Segment Open

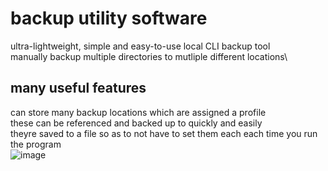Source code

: # backup utility software
ultra-lightweight, simple and easy-to-use local CLI backup tool\
manually backup multiple directories to mutliple different locations\

## many useful features
can store many backup locations which are assigned a profile\
these can be referenced and backed up to quickly and easily\
theyre saved to a file so as to not have to set them each each time you run the program\
![image](https://user-images.githubusercontent.com/45922387/113172851-be1bfe80-9240-11eb-87b3-e4a163c5215e.png)

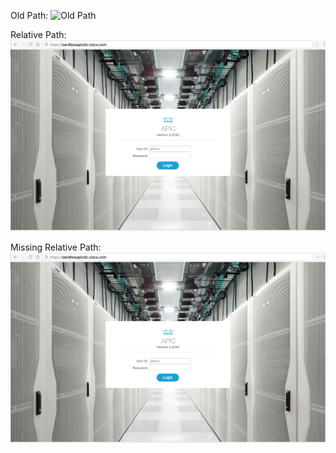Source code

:Old Path:
![Old Path](/posts/files/test-images/images/apic_login.png "Old Path")

Relative Path:
![Relative Path](images/apic_login_new.png "Relative Path")

Missing Relative Path:
![Missing Relative Path](images/apic_login_new.png "Missing Relative Path")
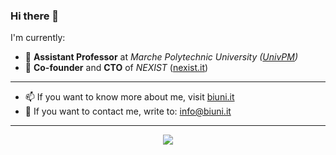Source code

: ### Hi there 👋


I'm currently:
- 🧠 **Assistant Professor** at *Marche Polytechnic University ([UnivPM](https://www.univpm.it/Entra/))*
- 💎 **Co-founder** and **CTO** of *NEXIST* ([nexist.it](https://nexist.it))

-----
  
- 📫 If you want to know more about me, visit [biuni.it](https://biuni.it)
- 💬 If you want to contact me, write to: [info@biuni.it](info@biuni.it)

-----

<p align="center">
  <img align="center" src="https://github-readme-stats.vercel.app/api?username=biuni&show_icons=true&theme=vue-dark">
</p>
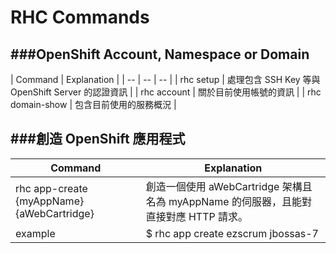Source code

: # RHC Commands

<script type="text/javascript" src="js/general.js"></script>

###OpenShift Account, Namespace or Domain
---

| Command | Explanation |
| -- | -- | -- |
| rhc setup | 處理包含 SSH Key 等與 OpenShift Server 的認證資訊 |
| rhc account | 關於目前使用帳號的資訊 |
| rhc domain-show | 包含目前使用的服務概況 |

###創造 OpenShift 應用程式
---

| Command | Explanation |
| -- | -- |
| rhc app-create {myAppName} {aWebCartridge} | 創造一個使用 aWebCartridge 架構且名為 myAppName 的伺服器，且能對直接對應 HTTP 請求。 |
| example | $ rhc app create ezscrum jbossas-7 |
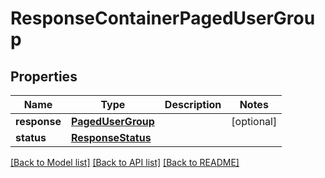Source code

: # ResponseContainerPagedUserGroup

## Properties
Name | Type | Description | Notes
------------ | ------------- | ------------- | -------------
**response** | [**PagedUserGroup**](PagedUserGroup.md) |  | [optional] 
**status** | [**ResponseStatus**](ResponseStatus.md) |  | 

[[Back to Model list]](../README.md#documentation-for-models) [[Back to API list]](../README.md#documentation-for-api-endpoints) [[Back to README]](../README.md)


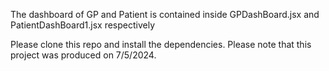 The dashboard of GP and Patient is contained inside GPDashBoard.jsx and PatientDashBoard1.jsx respectively

Please clone this repo and install the dependencies. Please note that this project was produced on 7/5/2024.
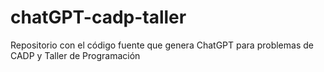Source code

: # chatGPT-cadp-taller
Repositorio con el código fuente que genera ChatGPT para problemas de CADP y Taller de Programación 
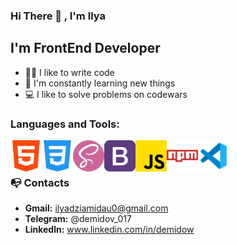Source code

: ### Hi There 👋 , I'm Ilya

## I'm FrontEnd Developer

- 👨‍💻 I like to write code 
- 📖 I'm constantly learning new things
- 💻 I like to solve problems on codewars

### Languages and Tools:
<img align="left" alt="HTML5" width="50px" src="img/html.png"    />
<img align="left" alt="CSS" width="50px" src="img/css.png"    />
<img align="left" alt="Sass" width="50px" src="img/sass.png"    />
<img align="left" alt="Bootstrap" width="50px" src="img/bootstrap.png"    />
<img align="left" alt="JS" width="50px" src="img/js.png"    />
<img align="left" alt="NPM" width="50px" src="img/npm.png"    />
<img align="left" alt="vs" width="50px" src="img/vs.png"    /> 

<br />
<br />

### 📭 Contacts 
- **Gmail:** ilyadziamidau0@gmail.com
- **Telegram:** @demidov_017
- **Linkedln:** www.linkedin.com/in/demidow


<!-- ### 📈 Codewars
<img src='https://www.codewars.com/users/Ilya1707/badges/large'> -->

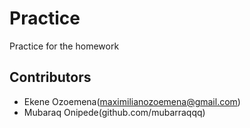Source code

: # Practice

Practice for the homework

## Contributors

- Ekene Ozoemena(maximilianozoemena@gmail.com)
- Mubaraq Onipede(github.com/mubarraqqq)
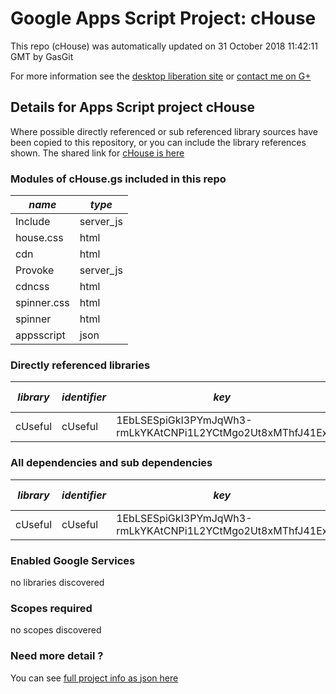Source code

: # Google Apps Script Project: cHouse
This repo (cHouse) was automatically updated on 31 October 2018 11:42:11 GMT by GasGit

For more information see the [desktop liberation site](http://ramblings.mcpher.com/Home/excelquirks/drivesdk/gettinggithubready "desktop liberation") or [contact me on G+](https://plus.google.com/+BruceMcpherson "Bruce McPherson - GDE")
## Details for Apps Script project cHouse
Where possible directly referenced or sub referenced library sources have been copied to this repository, or you can include the library references shown. 
The shared link for [cHouse is here](https://script.google.com/d/1bV0DJyUfBQuP5w_L8Hqsj78zPpN3hJA-h3T6LEz8_a4sgW_b1jahkv3A/edit?usp=sharing "open in the GAS IDE")

### Modules of cHouse.gs included in this repo
*name*|*type*
--- | --- 
Include| server_js
house.css| html
cdn| html
Provoke| server_js
cdncss| html
spinner.css| html
spinner| html
appsscript| json
### Directly referenced libraries
*library*|*identifier*|*key*|*version*|*dev mode*|*source*|
--- | --- | --- | --- | --- | --- 
cUseful| cUseful|1EbLSESpiGkI3PYmJqWh3-rmLkYKAtCNPi1L2YCtMgo2Ut8xMThfJ41Ex|56|no|[here](libraries/cUseful "library source")
### All dependencies and sub dependencies
*library*|*identifier*|*key*|*version*|*dev mode*|*source*|
--- | --- | --- | --- | --- | --- 
cUseful| cUseful|1EbLSESpiGkI3PYmJqWh3-rmLkYKAtCNPi1L2YCtMgo2Ut8xMThfJ41Ex|56|no|[here](libraries/cUseful "library source")
### Enabled Google Services
no libraries discovered
### Scopes required
no scopes discovered
### Need more detail ?
You can see [full project info as json here](info.json)
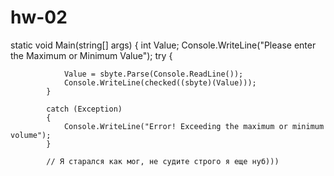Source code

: # hw-02
 static void Main(string[] args)
        {
            int Value;
            Console.WriteLine("Please enter the Maximum or Minimum Value");
            try
            {

                Value = sbyte.Parse(Console.ReadLine());
                Console.WriteLine(checked((sbyte)(Value)));
            }

            catch (Exception)
            {
                Console.WriteLine("Error! Exceeding the maximum or minimum volume");
            }

            // Я старался как мог, не cудите строго я еще нуб)))

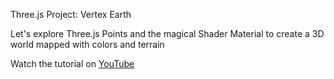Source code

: Three.js Project: Vertex Earth

Let's explore Three.js Points and the magical Shader Material to create a 3D world mapped with colors and terrain 

Watch the tutorial on [YouTube](https://youtu.be/tBSzJstOGnM)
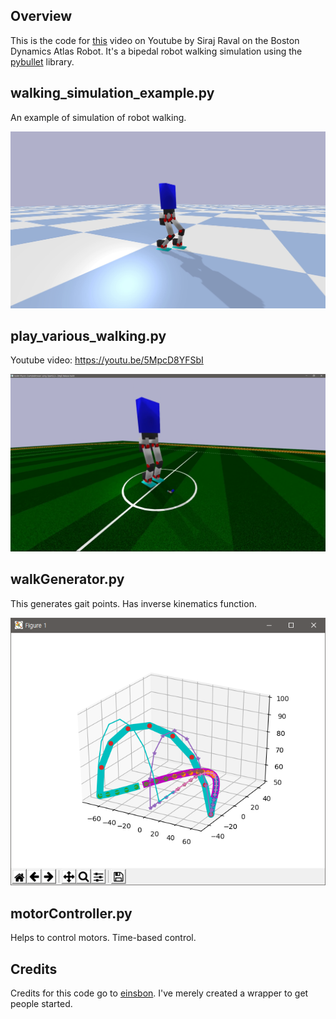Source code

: ## Overview

This is the code for [this](https://youtu.be/lXZ6y3lMymM) video on Youtube by Siraj Raval on the Boston Dynamics Atlas Robot. It's a bipedal robot walking simulation using the [pybullet](https://pypi.org/project/pybullet/) library. 

## walking_simulation_example.py

An example of simulation of robot walking.

![screenshot1](./screenshot1.png "screenshot1.png")

## play_various_walking.py

Youtube video: <https://youtu.be/5MpcD8YFSbI>

![screenshot2](./screenshot2.png "screenshot2.png")

## walkGenerator.py

This generates gait points. Has inverse kinematics function.

![graph1](./graph1.png "graph1.png")

## motorController.py

Helps to control motors. Time-based control.

## Credits

Credits for this code go to [einsbon](https://github.com/Einsbon/). I've merely created a wrapper to get people started. 
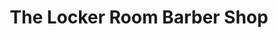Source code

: ---
title: "The Locker Room Barber Shop"
url: /cleveland-heights/the-locker-room-barber-shop/
shop: Friseur
---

Segment Closed

* Requirement
Only the text of the listing above should be copied, exactly and with pictures left out.

* Response for this exercise
Source code

: # backup utility software
ultra-lightweight, simple and easy-to-use local CLI backup tool\
manually backup multiple directories to mutliple different locations\

## many useful features
can store many backup locations which are assigned a profile\
these can be referenced and backed up to quickly and easily\
theyre saved to a file so as to not have to set them each each time you run the program\
![image](https://user-images.githubusercontent.com/45922387/113172851-be1bfe80-9240-11eb-87b3-e4a163c5215e.png)

Source code

:Old Path:
![Old Path](/posts/files/test-images/images/apic_login.png "Old Path")

Relative Path:
![Relative Path](images/apic_login_new.png "Relative Path")

Missing Relative Path:
![Missing Relative Path](images/apic_login_new.png "Missing Relative Path")
Source code

: ### Hi there 👋


I'm currently:
- 🧠 **Assistant Professor** at *Marche Polytechnic University ([UnivPM](https://www.univpm.it/Entra/))*
- 💎 **Co-founder** and **CTO** of *NEXIST* ([nexist.it](https://nexist.it))

-----
  
- 📫 If you want to know more about me, visit [biuni.it](https://biuni.it)
- 💬 If you want to contact me, write to: [info@biuni.it](info@biuni.it)

-----

<p align="center">
  <img align="center" src="https://github-readme-stats.vercel.app/api?username=biuni&show_icons=true&theme=vue-dark">
</p>
Source code

: # RHC Commands

<script type="text/javascript" src="js/general.js"></script>

###OpenShift Account, Namespace or Domain
---

| Command | Explanation |
| -- | -- | -- |
| rhc setup | 處理包含 SSH Key 等與 OpenShift Server 的認證資訊 |
| rhc account | 關於目前使用帳號的資訊 |
| rhc domain-show | 包含目前使用的服務概況 |

###創造 OpenShift 應用程式
---

| Command | Explanation |
| -- | -- |
| rhc app-create {myAppName} {aWebCartridge} | 創造一個使用 aWebCartridge 架構且名為 myAppName 的伺服器，且能對直接對應 HTTP 請求。 |
| example | $ rhc app create ezscrum jbossas-7 |
Source code

: # ResponseContainerPagedUserGroup

## Properties
Name | Type | Description | Notes
------------ | ------------- | ------------- | -------------
**response** | [**PagedUserGroup**](PagedUserGroup.md) |  | [optional] 
**status** | [**ResponseStatus**](ResponseStatus.md) |  | 

[[Back to Model list]](../README.md#documentation-for-models) [[Back to API list]](../README.md#documentation-for-api-endpoints) [[Back to README]](../README.md)


 The dashboard of GP and Patient is contained inside GPDashBoard.jsx and PatientDashBoard1.jsx respectively

Please clone this repo and install the dependencies. Please note that this project was produced on 7/5/2024.
Source code

: # chatGPT-cadp-taller
Repositorio con el código fuente que genera ChatGPT para problemas de CADP y Taller de Programación 
Source code

: ### Hi There 👋 , I'm Ilya

## I'm FrontEnd Developer

- 👨‍💻 I like to write code 
- 📖 I'm constantly learning new things
- 💻 I like to solve problems on codewars

### Languages and Tools:
<img align="left" alt="HTML5" width="50px" src="img/html.png"    />
<img align="left" alt="CSS" width="50px" src="img/css.png"    />
<img align="left" alt="Sass" width="50px" src="img/sass.png"    />
<img align="left" alt="Bootstrap" width="50px" src="img/bootstrap.png"    />
<img align="left" alt="JS" width="50px" src="img/js.png"    />
<img align="left" alt="NPM" width="50px" src="img/npm.png"    />
<img align="left" alt="vs" width="50px" src="img/vs.png"    /> 

<br />
<br />

### 📭 Contacts 
- **Gmail:** ilyadziamidau0@gmail.com
- **Telegram:** @demidov_017
- **Linkedln:** www.linkedin.com/in/demidow


<!-- ### 📈 Codewars
<img src='https://www.codewars.com/users/Ilya1707/badges/large'> -->

Source code

: # Practice

Practice for the homework

## Contributors

- Ekene Ozoemena(maximilianozoemena@gmail.com)
- Mubaraq Onipede(github.com/mubarraqqq)
Source code

: # Google Apps Script Project: cHouse
This repo (cHouse) was automatically updated on 31 October 2018 11:42:11 GMT by GasGit

For more information see the [desktop liberation site](http://ramblings.mcpher.com/Home/excelquirks/drivesdk/gettinggithubready "desktop liberation") or [contact me on G+](https://plus.google.com/+BruceMcpherson "Bruce McPherson - GDE")
## Details for Apps Script project cHouse
Where possible directly referenced or sub referenced library sources have been copied to this repository, or you can include the library references shown. 
The shared link for [cHouse is here](https://script.google.com/d/1bV0DJyUfBQuP5w_L8Hqsj78zPpN3hJA-h3T6LEz8_a4sgW_b1jahkv3A/edit?usp=sharing "open in the GAS IDE")

### Modules of cHouse.gs included in this repo
*name*|*type*
--- | --- 
Include| server_js
house.css| html
cdn| html
Provoke| server_js
cdncss| html
spinner.css| html
spinner| html
appsscript| json
### Directly referenced libraries
*library*|*identifier*|*key*|*version*|*dev mode*|*source*|
--- | --- | --- | --- | --- | --- 
cUseful| cUseful|1EbLSESpiGkI3PYmJqWh3-rmLkYKAtCNPi1L2YCtMgo2Ut8xMThfJ41Ex|56|no|[here](libraries/cUseful "library source")
### All dependencies and sub dependencies
*library*|*identifier*|*key*|*version*|*dev mode*|*source*|
--- | --- | --- | --- | --- | --- 
cUseful| cUseful|1EbLSESpiGkI3PYmJqWh3-rmLkYKAtCNPi1L2YCtMgo2Ut8xMThfJ41Ex|56|no|[here](libraries/cUseful "library source")
### Enabled Google Services
no libraries discovered
### Scopes required
no scopes discovered
### Need more detail ?
You can see [full project info as json here](info.json)
Source code

: # hw-02
 static void Main(string[] args)
        {
            int Value;
            Console.WriteLine("Please enter the Maximum or Minimum Value");
            try
            {

                Value = sbyte.Parse(Console.ReadLine());
                Console.WriteLine(checked((sbyte)(Value)));
            }

            catch (Exception)
            {
                Console.WriteLine("Error! Exceeding the maximum or minimum volume");
            }

            // Я старался как мог, не cудите строго я еще нуб)))

Source code

: Three.js Project: Vertex Earth

Let's explore Three.js Points and the magical Shader Material to create a 3D world mapped with colors and terrain 

Watch the tutorial on [YouTube](https://youtu.be/tBSzJstOGnM)
Source code

: ## Overview

This is the code for [this](https://youtu.be/lXZ6y3lMymM) video on Youtube by Siraj Raval on the Boston Dynamics Atlas Robot. It's a bipedal robot walking simulation using the [pybullet](https://pypi.org/project/pybullet/) library. 

## walking_simulation_example.py

An example of simulation of robot walking.

![screenshot1](./screenshot1.png "screenshot1.png")

## play_various_walking.py

Youtube video: <https://youtu.be/5MpcD8YFSbI>

![screenshot2](./screenshot2.png "screenshot2.png")

## walkGenerator.py

This generates gait points. Has inverse kinematics function.

![graph1](./graph1.png "graph1.png")

## motorController.py

Helps to control motors. Time-based control.

## Credits

Credits for this code go to [einsbon](https://github.com/Einsbon/). I've merely created a wrapper to get people started. 
Source code

: ---
title: "The Locker Room Barber Shop"
url: /cleveland-heights/the-locker-room-barber-shop/
shop: Friseur
---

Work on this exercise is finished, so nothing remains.